▶ **Assignment**
In the records that follow, find the line with "yum install git"; from there, retype every line exactly through the line with "Security Settings table, per", which also belongs to the answer.

[Plain-text document sources]
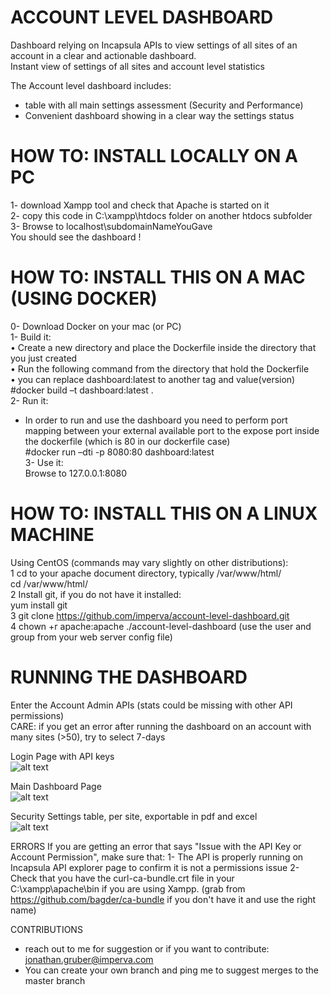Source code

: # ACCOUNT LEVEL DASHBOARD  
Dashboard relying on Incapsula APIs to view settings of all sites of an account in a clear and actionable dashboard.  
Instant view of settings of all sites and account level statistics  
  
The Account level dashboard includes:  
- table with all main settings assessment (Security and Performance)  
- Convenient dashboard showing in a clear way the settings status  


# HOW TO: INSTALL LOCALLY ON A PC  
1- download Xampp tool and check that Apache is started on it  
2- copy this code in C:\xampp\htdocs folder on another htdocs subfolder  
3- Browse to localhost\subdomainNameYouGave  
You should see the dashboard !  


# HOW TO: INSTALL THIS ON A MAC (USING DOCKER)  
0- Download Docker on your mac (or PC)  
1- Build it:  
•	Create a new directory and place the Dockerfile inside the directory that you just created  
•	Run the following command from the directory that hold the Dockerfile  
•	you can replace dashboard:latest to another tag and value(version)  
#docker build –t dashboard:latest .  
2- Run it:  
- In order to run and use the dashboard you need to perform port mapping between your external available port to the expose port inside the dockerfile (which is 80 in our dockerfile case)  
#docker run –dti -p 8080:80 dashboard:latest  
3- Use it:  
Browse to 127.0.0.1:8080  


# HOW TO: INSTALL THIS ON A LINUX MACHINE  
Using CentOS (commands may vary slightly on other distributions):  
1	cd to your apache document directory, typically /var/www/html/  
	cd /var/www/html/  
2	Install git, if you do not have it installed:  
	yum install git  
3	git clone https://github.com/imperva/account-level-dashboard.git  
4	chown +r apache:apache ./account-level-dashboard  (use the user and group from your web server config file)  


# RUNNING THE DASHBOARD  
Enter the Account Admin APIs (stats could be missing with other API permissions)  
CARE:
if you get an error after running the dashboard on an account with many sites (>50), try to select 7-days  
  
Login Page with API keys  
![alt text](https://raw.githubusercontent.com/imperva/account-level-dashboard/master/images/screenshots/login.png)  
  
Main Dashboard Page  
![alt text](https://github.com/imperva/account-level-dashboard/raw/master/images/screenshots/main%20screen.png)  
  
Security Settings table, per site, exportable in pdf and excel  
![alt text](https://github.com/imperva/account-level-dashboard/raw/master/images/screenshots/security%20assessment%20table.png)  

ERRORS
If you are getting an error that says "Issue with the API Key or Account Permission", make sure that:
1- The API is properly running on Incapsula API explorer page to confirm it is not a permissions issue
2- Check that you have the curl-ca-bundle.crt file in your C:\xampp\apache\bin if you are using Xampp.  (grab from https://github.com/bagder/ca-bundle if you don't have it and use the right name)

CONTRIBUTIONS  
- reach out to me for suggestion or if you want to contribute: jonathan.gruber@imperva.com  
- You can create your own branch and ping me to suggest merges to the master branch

▶ **Output of the exercise**
	yum install git  
3	git clone https://github.com/imperva/account-level-dashboard.git  
4	chown +r apache:apache ./account-level-dashboard  (use the user and group from your web server config file)  


# RUNNING THE DASHBOARD  
Enter the Account Admin APIs (stats could be missing with other API permissions)  
CARE:
if you get an error after running the dashboard on an account with many sites (>50), try to select 7-days  
  
Login Page with API keys  
![alt text](https://raw.githubusercontent.com/imperva/account-level-dashboard/master/images/screenshots/login.png)  
  
Main Dashboard Page  
![alt text](https://github.com/imperva/account-level-dashboard/raw/master/images/screenshots/main%20screen.png)  
  
Security Settings table, per site, exportable in pdf and excel  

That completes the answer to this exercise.